**What the task requires:** Write out exactly the lines of the entries below from the one holding "property to true." to the one holding "These are all", inclusive, and leave out all other lines.

**Given records:**
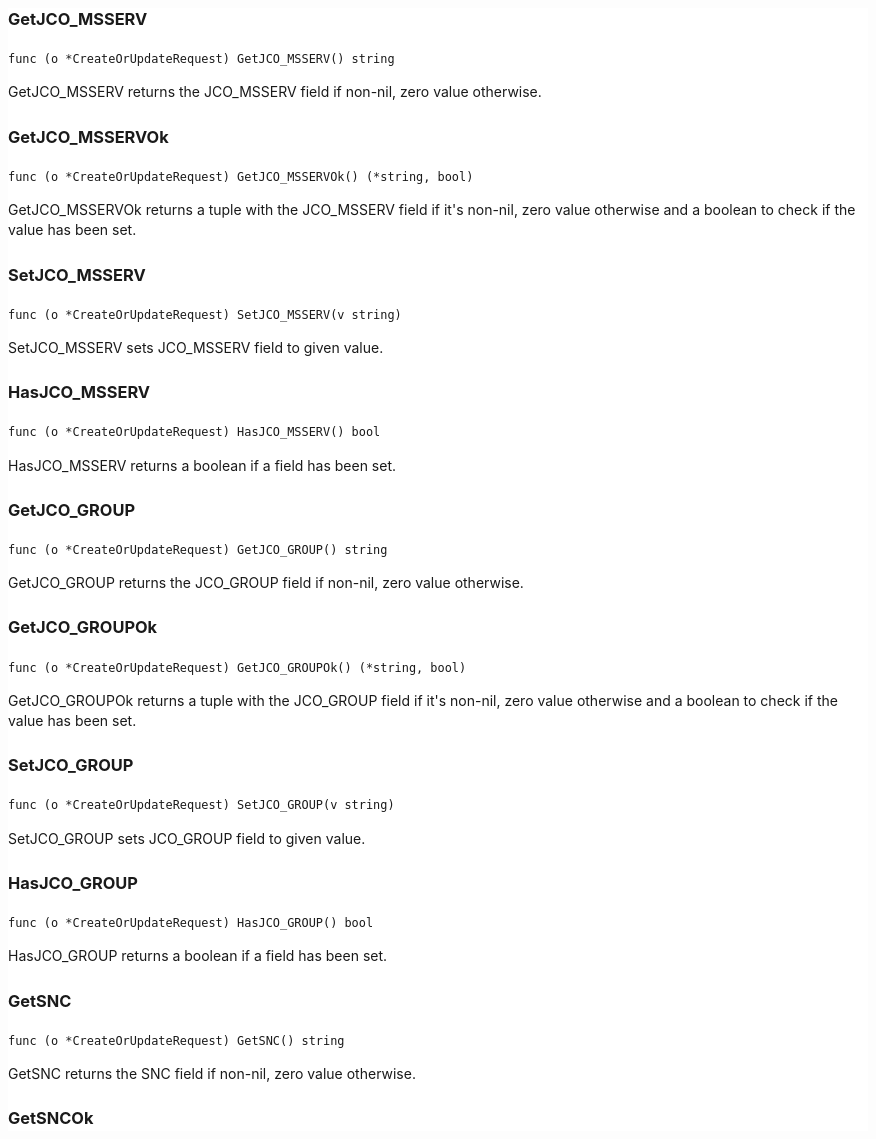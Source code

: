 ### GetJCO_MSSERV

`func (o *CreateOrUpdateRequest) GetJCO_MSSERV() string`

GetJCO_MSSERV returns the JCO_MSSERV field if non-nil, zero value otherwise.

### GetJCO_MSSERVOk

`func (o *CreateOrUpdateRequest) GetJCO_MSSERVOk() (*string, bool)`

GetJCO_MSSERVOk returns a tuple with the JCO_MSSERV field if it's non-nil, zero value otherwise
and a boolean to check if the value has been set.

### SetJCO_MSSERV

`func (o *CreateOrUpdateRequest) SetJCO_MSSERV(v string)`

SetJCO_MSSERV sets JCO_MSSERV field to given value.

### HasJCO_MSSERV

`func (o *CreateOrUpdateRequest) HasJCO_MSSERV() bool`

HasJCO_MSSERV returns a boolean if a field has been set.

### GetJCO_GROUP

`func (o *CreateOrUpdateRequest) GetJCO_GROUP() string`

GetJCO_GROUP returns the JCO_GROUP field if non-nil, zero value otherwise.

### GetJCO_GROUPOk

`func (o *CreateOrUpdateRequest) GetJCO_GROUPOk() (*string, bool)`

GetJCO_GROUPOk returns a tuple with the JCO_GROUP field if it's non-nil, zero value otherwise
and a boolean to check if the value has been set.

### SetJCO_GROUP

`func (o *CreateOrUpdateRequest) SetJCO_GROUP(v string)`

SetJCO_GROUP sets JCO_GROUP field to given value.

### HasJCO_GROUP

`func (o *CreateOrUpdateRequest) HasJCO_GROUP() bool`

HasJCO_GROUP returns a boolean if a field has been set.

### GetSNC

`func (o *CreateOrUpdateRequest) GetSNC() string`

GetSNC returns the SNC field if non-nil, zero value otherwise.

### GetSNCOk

* * *

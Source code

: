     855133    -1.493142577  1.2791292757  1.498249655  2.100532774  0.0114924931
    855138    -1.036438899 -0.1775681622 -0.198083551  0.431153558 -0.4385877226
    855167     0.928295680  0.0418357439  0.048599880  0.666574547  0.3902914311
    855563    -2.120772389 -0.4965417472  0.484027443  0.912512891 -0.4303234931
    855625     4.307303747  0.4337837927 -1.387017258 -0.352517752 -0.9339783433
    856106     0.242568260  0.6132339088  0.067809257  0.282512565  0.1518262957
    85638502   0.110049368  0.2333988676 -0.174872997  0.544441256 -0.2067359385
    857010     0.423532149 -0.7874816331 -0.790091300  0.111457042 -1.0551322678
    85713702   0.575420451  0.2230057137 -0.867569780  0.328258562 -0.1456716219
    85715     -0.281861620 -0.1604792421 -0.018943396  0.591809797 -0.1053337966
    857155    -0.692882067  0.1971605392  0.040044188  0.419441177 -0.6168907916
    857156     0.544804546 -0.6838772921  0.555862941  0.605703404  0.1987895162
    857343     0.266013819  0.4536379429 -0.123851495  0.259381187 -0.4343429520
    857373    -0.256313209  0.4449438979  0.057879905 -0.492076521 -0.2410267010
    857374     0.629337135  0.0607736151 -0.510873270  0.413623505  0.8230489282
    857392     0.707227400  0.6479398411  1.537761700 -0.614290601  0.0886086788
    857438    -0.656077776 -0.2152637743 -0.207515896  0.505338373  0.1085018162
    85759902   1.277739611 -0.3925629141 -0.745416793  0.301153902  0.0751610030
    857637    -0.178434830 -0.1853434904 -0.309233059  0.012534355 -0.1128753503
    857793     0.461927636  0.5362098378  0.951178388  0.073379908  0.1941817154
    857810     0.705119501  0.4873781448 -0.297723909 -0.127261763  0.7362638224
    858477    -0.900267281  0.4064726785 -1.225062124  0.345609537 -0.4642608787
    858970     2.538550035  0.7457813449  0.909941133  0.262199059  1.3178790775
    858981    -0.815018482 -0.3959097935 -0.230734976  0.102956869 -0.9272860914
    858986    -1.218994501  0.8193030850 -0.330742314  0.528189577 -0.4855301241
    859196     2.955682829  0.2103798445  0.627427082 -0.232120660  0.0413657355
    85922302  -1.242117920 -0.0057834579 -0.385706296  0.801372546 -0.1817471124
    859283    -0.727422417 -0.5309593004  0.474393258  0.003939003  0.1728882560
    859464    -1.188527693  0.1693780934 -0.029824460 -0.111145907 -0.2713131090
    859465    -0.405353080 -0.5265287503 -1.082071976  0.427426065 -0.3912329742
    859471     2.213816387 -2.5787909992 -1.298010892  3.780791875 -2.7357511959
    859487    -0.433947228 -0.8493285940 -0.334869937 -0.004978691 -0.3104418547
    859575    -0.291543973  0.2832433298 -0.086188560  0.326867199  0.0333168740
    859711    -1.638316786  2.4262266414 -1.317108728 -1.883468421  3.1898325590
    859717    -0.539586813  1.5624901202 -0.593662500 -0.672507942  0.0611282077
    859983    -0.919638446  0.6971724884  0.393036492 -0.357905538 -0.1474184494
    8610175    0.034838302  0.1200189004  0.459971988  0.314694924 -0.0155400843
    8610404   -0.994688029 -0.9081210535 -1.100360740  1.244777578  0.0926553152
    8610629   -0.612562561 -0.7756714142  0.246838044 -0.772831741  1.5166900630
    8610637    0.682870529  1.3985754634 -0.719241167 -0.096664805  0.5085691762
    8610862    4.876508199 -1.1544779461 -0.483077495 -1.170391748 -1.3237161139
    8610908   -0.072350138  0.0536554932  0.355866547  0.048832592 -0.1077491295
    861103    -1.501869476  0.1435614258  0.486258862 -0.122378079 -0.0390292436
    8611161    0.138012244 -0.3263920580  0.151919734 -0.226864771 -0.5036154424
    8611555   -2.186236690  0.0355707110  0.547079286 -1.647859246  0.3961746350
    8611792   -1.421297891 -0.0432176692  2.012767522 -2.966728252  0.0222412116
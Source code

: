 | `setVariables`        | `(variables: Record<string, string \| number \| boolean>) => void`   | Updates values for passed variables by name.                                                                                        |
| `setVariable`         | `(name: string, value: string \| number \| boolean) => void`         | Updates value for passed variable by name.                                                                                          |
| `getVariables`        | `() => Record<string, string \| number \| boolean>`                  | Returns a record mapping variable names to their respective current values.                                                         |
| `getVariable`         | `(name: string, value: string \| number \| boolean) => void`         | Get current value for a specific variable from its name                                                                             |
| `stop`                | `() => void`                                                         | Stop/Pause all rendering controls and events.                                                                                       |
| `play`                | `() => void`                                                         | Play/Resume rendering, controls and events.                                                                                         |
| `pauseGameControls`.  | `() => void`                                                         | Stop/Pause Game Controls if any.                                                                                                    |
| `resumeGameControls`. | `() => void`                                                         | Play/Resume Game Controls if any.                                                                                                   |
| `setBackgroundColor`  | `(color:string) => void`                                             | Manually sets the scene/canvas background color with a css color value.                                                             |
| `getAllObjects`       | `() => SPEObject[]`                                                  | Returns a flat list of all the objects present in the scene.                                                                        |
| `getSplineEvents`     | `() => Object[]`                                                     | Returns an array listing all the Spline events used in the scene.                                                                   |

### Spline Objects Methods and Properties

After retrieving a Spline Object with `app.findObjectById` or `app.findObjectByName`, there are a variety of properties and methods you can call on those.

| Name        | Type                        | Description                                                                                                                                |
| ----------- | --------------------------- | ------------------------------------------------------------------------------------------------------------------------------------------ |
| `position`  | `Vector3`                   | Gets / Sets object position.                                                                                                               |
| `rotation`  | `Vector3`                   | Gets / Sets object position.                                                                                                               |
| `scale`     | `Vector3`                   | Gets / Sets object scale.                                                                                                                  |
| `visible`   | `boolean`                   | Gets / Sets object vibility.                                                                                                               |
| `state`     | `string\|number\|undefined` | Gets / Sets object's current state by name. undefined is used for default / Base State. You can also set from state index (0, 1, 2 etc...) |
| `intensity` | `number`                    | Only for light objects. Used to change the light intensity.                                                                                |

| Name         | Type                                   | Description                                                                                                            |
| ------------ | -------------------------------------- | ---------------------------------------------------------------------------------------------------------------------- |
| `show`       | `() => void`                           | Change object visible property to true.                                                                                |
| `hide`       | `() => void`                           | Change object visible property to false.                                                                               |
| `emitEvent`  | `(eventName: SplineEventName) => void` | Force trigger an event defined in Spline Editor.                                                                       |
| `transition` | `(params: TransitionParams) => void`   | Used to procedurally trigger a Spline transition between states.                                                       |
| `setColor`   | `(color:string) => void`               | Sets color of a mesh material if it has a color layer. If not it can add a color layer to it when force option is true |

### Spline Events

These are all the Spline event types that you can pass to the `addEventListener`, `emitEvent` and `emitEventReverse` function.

**Task response:**
| `show`       | `() => void`                           | Change object visible property to true.                                                                                |
| `hide`       | `() => void`                           | Change object visible property to false.                                                                               |
| `emitEvent`  | `(eventName: SplineEventName) => void` | Force trigger an event defined in Spline Editor.                                                                       |
| `transition` | `(params: TransitionParams) => void`   | Used to procedurally trigger a Spline transition between states.                                                       |
| `setColor`   | `(color:string) => void`               | Sets color of a mesh material if it has a color layer. If not it can add a color layer to it when force option is true |

### Spline Events

These are all the Spline event types that you can pass to the `addEventListener`, `emitEvent` and `emitEventReverse` function.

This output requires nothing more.